Transcript: Bill Moos press conference

Categories: 2017 Football

University of Nebraska Chancellor Ronnie Green

Opening Statement

“Good afternoon and welcome to Memorial Stadium at the University of Nebraska. It is a great day to be in Nebraska and a great day we believe for our University and for Husker Athletics. As you know, earlier this afternoon we made the announcement that Bill Moos would become our next athletics director for Nebraska Athletics beginning on October the 23rd. A week from tomorrow officially. You certainly have seen the basic background and accomplishments of our new athletic director, so I won’t belabor those here today with you. It is safe to say that Bill comes with a reputation for excellence, comes with a reputation for competitiveness, comes with a reputation for balance in an athletics program from his tenure at Washington State and his tenure at the University of Oregon and from his tenure at the University of Montana.

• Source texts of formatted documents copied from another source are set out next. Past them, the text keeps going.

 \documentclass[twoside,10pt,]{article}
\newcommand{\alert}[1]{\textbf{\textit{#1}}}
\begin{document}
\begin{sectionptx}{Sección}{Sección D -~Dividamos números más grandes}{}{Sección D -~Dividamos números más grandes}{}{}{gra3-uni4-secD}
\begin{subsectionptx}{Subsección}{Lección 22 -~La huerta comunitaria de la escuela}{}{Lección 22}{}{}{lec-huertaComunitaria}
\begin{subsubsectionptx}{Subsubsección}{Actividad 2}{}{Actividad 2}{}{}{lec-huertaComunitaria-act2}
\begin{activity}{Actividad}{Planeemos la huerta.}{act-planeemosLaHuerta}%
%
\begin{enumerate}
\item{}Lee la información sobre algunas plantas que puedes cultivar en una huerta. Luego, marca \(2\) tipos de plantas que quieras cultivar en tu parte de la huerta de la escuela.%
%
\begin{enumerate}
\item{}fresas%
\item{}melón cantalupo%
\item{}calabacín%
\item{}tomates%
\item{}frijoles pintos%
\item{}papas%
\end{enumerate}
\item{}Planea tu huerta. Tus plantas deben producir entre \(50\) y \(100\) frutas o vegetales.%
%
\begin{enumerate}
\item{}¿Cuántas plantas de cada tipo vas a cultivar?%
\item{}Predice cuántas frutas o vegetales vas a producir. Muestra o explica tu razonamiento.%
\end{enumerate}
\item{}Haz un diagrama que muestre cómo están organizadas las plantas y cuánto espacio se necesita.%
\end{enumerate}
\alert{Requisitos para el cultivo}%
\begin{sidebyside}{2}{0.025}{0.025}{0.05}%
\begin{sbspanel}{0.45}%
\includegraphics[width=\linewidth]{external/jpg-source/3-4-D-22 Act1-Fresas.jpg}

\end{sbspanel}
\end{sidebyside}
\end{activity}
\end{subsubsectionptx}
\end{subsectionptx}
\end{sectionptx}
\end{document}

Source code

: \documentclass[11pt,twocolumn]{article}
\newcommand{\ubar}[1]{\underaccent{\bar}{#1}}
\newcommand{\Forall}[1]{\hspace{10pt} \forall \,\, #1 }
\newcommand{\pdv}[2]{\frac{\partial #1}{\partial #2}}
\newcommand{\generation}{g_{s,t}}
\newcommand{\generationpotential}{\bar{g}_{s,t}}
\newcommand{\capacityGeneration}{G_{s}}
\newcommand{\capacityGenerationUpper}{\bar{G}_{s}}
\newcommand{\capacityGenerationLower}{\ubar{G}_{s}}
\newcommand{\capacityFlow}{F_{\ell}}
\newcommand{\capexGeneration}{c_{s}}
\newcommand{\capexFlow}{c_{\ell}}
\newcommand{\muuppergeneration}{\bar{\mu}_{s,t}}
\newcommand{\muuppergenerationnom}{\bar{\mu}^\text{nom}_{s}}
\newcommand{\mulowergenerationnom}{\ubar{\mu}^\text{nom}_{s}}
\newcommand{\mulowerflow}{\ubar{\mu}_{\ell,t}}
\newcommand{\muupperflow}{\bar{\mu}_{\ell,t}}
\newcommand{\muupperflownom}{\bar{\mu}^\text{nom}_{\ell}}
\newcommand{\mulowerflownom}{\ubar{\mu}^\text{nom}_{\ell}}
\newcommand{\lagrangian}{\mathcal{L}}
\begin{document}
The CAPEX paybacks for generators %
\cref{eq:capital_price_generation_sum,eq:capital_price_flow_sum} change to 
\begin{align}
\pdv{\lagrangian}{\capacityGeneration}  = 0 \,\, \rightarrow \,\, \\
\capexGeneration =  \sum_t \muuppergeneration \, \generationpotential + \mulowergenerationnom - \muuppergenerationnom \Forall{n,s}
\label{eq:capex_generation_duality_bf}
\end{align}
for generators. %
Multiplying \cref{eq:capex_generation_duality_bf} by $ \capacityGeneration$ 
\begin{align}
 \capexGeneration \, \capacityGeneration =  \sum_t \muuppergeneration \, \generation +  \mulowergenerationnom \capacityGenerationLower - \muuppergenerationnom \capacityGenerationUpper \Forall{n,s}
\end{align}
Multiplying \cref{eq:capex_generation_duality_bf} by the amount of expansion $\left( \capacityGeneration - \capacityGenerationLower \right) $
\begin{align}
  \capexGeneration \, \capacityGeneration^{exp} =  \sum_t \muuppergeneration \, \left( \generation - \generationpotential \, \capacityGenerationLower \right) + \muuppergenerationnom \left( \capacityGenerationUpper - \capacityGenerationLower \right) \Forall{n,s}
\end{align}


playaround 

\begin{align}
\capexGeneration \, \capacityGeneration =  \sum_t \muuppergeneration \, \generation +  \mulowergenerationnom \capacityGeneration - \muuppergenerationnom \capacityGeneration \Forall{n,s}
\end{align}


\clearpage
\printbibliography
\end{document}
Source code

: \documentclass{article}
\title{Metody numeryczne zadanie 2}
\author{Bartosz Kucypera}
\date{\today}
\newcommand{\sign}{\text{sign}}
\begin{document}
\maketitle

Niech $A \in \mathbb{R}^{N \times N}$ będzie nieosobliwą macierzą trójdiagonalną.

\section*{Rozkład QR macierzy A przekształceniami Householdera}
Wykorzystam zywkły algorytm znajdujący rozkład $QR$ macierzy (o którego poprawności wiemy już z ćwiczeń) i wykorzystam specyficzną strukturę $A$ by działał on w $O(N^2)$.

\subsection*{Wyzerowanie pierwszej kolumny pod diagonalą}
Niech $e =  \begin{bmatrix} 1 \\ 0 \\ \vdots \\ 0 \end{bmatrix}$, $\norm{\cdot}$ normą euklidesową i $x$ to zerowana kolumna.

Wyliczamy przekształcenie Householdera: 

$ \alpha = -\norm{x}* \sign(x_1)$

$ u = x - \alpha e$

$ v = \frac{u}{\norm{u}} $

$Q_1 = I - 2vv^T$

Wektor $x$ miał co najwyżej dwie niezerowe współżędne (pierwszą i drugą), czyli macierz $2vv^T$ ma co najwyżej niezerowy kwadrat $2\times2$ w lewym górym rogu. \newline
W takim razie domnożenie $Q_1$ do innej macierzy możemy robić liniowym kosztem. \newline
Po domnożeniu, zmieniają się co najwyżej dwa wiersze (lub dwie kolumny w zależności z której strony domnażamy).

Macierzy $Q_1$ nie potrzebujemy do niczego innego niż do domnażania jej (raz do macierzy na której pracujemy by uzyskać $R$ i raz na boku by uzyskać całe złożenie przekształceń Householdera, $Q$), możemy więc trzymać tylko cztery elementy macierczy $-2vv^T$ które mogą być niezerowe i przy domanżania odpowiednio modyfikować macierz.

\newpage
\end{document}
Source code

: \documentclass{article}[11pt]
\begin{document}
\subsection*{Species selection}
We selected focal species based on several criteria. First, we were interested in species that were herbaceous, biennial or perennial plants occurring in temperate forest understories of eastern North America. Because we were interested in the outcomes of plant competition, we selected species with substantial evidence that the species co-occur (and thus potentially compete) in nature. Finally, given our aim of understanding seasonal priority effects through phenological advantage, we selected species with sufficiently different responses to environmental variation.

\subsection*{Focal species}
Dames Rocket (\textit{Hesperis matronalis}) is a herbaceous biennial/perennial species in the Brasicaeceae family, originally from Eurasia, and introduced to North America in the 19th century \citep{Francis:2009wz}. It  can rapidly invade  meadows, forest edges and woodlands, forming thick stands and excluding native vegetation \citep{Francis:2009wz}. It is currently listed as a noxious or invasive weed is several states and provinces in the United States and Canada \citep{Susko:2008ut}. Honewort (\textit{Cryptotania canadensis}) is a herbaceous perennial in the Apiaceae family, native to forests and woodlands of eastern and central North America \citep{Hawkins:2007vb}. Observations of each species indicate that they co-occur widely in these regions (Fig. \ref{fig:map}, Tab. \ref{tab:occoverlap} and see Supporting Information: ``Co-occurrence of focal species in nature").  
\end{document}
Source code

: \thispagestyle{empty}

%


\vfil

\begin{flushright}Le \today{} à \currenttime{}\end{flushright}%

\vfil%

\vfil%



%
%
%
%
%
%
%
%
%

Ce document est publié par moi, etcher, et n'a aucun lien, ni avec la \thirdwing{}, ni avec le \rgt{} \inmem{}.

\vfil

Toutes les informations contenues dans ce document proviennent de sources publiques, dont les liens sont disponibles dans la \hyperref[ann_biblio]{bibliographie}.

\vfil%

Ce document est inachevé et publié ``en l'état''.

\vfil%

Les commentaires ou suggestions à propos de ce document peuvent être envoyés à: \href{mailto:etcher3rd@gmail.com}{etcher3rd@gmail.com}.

We couldn’t be more happy to be welcoming he and Kendra, his wife, who we are very glad is here with us today and eventually his extended family to join us here at Nebraska. I’m going to let Bill do most of the talking here this afternoon, because we want you to get an opportunity to meet and get to know him. But first I want to say a word of thanks to our Interim Athletic Director Dave Rimington, who is seated over here to my left. Dave took a big risk coming here. He had to leave his established work at the Boomer Esiason Foundation. He had to leave for the most part his wife Lisa and their four children in New York. They’ve had the pleasure of being here this weekend. They will join Dave here for the next few days. Dave was willing, without hesitation, to step up, come back to his alma mater, give back to Husker Athletics in a way to help us during this interim period. Dave, we couldn’t be more appreciative for that and for what you’ve done over these recent weeks. Please give Mr. Dave Rimington a round of applause.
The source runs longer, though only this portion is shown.